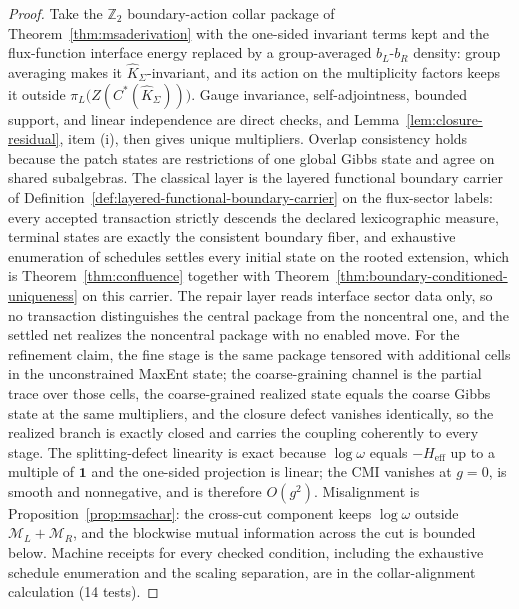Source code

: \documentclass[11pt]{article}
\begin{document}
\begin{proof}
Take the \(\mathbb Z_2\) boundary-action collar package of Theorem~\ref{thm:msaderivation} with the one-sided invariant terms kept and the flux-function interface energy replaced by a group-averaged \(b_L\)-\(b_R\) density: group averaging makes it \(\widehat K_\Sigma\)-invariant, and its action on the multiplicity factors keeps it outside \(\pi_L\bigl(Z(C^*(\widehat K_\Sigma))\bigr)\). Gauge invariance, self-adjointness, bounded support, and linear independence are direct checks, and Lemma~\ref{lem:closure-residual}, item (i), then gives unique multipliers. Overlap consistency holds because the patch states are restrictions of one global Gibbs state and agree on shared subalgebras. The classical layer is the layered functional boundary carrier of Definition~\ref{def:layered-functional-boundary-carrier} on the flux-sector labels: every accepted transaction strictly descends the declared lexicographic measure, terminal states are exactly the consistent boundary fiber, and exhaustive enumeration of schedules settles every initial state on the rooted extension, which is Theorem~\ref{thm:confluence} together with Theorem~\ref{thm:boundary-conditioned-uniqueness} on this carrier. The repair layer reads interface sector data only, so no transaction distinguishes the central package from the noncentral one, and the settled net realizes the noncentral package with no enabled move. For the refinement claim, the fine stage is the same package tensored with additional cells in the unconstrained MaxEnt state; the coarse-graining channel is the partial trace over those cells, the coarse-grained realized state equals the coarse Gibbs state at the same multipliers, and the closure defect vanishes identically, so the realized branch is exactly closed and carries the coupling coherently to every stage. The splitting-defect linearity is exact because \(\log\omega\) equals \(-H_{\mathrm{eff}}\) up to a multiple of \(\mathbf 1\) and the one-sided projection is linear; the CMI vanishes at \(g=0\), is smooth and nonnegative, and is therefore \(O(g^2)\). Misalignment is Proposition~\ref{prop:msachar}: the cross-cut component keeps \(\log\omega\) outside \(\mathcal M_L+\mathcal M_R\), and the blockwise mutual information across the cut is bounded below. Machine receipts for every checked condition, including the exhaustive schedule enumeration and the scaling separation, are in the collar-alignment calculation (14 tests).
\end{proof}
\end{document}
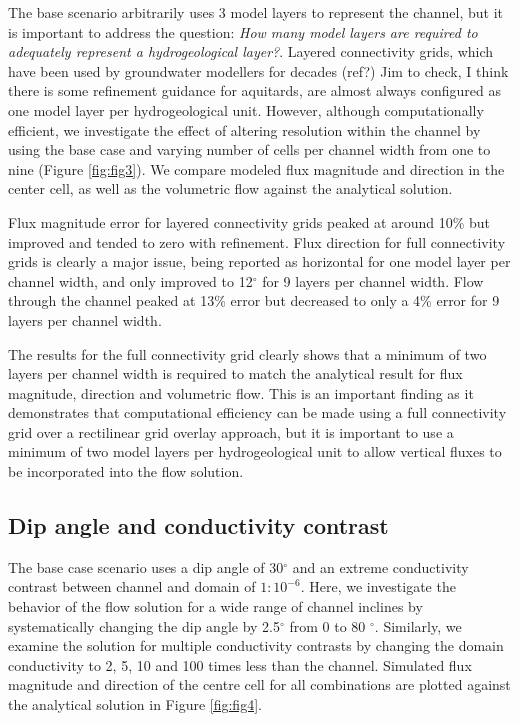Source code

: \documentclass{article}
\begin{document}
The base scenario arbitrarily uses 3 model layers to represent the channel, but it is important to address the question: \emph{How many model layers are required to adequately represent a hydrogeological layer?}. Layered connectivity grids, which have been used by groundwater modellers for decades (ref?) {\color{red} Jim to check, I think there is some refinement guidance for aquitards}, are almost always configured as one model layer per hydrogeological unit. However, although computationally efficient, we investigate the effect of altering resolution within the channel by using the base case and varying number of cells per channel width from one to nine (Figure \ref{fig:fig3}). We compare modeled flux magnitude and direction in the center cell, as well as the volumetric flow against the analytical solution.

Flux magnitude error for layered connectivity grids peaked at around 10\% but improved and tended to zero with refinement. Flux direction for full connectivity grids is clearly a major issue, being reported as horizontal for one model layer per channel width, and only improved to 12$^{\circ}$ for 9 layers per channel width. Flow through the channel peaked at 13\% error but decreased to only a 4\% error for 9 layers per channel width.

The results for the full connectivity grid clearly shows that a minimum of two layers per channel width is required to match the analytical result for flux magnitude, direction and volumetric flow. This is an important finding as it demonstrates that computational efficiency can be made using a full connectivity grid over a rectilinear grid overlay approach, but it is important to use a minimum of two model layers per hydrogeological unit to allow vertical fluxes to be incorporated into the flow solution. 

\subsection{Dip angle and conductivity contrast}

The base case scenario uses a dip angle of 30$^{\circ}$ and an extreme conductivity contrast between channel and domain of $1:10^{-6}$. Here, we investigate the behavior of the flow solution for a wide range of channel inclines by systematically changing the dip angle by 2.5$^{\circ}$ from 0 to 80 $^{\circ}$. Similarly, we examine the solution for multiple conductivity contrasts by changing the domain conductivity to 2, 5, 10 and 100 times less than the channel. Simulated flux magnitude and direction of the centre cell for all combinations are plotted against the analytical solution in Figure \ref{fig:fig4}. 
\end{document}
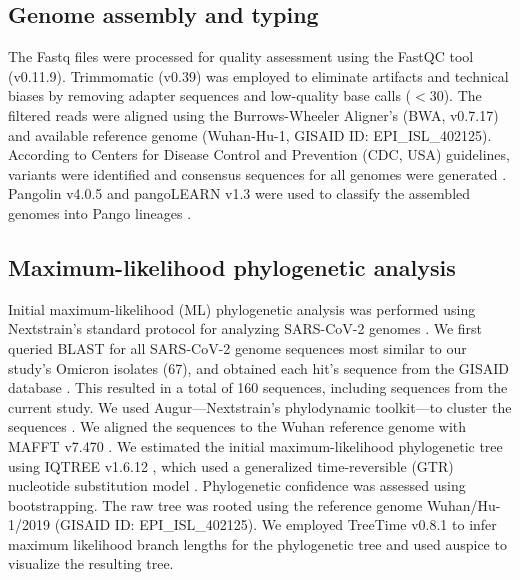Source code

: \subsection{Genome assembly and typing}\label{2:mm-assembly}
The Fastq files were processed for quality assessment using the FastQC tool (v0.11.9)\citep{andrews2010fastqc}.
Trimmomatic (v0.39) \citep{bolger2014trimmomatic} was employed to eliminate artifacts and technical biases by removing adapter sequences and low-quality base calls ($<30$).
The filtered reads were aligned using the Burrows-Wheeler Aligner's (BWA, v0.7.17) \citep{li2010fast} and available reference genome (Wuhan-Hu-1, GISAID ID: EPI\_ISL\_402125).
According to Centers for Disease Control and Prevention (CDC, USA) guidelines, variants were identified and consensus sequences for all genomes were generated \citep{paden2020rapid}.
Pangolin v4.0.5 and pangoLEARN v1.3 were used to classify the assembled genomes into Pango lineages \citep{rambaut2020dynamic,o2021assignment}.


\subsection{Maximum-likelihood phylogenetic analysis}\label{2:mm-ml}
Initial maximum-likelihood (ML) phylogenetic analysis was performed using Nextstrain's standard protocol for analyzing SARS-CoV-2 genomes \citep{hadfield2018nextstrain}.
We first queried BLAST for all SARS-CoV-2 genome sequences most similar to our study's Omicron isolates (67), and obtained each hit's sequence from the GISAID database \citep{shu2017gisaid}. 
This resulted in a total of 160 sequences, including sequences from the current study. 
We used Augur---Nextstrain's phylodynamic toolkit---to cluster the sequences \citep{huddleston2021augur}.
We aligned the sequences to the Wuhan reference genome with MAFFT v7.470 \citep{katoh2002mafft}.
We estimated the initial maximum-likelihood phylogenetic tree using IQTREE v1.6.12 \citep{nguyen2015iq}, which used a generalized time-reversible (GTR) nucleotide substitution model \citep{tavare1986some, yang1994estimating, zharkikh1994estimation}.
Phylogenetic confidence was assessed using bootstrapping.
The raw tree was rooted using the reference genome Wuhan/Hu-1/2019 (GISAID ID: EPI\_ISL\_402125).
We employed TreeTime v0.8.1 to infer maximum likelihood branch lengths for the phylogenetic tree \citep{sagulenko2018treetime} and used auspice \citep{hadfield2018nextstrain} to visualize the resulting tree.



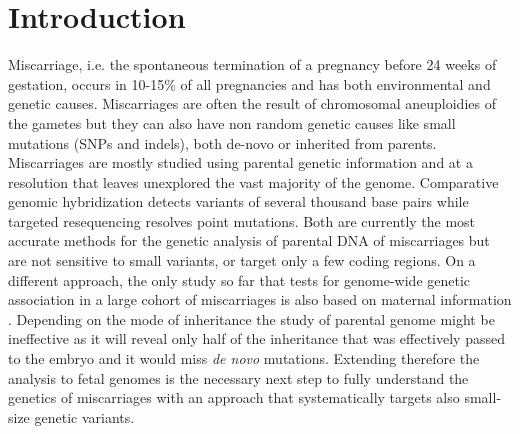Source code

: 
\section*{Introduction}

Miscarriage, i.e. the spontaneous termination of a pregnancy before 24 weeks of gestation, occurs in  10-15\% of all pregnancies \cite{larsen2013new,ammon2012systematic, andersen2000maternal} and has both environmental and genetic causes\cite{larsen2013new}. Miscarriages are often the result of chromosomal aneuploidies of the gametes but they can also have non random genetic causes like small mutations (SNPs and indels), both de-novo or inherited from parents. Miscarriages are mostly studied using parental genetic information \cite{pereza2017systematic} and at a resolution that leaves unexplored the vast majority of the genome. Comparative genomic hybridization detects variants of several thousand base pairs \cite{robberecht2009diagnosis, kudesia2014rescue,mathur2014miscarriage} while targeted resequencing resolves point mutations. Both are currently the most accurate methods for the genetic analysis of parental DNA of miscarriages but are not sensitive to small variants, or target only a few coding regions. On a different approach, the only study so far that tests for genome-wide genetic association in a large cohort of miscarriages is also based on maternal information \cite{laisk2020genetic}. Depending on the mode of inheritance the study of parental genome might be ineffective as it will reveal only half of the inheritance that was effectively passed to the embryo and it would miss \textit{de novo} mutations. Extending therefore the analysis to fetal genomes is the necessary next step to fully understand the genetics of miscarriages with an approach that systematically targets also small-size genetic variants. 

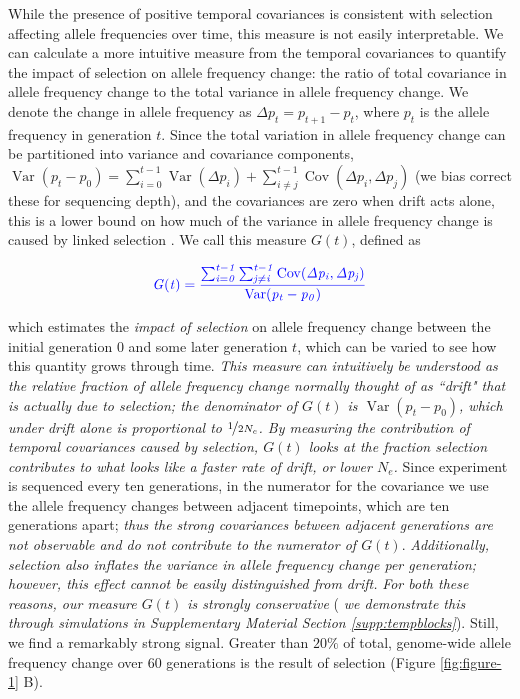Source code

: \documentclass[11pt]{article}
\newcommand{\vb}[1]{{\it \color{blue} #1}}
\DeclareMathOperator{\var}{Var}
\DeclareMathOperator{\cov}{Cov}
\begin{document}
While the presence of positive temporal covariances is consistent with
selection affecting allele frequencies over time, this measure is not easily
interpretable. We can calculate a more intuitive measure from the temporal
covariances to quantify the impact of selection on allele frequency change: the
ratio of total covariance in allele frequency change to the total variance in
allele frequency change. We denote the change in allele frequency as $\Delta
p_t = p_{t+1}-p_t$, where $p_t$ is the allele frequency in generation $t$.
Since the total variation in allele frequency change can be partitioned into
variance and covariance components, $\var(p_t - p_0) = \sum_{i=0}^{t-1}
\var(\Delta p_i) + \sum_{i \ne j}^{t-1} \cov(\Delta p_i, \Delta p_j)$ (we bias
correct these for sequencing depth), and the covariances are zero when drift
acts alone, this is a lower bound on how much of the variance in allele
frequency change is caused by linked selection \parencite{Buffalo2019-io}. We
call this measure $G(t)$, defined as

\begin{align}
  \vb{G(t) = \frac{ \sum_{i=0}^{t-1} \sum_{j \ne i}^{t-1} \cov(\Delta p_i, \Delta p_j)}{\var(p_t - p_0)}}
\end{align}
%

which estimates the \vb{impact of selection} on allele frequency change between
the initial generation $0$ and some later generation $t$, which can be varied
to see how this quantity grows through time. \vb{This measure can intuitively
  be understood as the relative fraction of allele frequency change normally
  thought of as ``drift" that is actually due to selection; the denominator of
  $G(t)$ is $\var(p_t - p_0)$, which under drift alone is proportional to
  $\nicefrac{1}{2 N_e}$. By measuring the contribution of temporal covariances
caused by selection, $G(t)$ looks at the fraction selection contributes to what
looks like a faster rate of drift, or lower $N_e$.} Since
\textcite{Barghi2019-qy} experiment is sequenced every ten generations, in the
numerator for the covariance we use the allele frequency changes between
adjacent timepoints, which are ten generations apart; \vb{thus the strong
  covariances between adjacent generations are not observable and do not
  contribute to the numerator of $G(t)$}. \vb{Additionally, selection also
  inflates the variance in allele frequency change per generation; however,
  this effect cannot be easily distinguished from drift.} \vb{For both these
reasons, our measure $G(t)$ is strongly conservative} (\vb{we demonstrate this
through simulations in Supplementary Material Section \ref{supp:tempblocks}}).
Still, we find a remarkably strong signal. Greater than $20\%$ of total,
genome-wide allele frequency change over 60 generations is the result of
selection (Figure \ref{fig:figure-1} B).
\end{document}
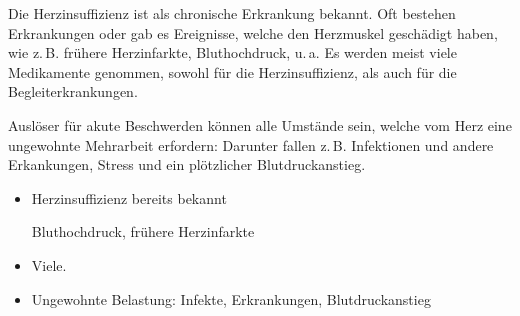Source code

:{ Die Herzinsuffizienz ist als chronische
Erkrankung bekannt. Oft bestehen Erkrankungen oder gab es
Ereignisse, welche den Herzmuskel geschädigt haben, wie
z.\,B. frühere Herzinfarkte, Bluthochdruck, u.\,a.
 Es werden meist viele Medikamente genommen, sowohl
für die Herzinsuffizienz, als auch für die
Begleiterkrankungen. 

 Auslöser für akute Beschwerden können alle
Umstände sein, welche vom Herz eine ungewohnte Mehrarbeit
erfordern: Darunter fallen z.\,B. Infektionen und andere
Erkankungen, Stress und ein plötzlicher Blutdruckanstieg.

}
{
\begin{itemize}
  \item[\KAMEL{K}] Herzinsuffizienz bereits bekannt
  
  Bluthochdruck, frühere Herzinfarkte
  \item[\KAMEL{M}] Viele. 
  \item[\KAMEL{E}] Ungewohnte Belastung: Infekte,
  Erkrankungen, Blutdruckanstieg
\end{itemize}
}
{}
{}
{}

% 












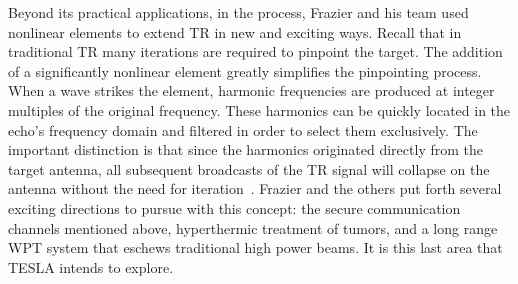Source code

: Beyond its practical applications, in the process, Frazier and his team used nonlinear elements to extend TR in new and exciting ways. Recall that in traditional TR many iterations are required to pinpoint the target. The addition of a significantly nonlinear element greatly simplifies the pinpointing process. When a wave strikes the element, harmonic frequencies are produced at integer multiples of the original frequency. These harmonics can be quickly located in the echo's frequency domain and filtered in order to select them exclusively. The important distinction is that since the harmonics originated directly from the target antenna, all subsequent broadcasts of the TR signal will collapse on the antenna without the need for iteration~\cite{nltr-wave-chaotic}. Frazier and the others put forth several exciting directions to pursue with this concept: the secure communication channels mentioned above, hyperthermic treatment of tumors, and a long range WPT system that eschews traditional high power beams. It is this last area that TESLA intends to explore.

**What is being asked**
Would you print exactly and only the lines of the material above that run from the line with "Es werden meist" through the line with "Herzinsuffizienz bereits bekannt", both included?

**Expected answer**
 Es werden meist viele Medikamente genommen, sowohl
für die Herzinsuffizienz, als auch für die
Begleiterkrankungen. 

 Auslöser für akute Beschwerden können alle
Umstände sein, welche vom Herz eine ungewohnte Mehrarbeit
erfordern: Darunter fallen z.\,B. Infektionen und andere
Erkankungen, Stress und ein plötzlicher Blutdruckanstieg.

}
{
\begin{itemize}
  \item[\KAMEL{K}] Herzinsuffizienz bereits bekannt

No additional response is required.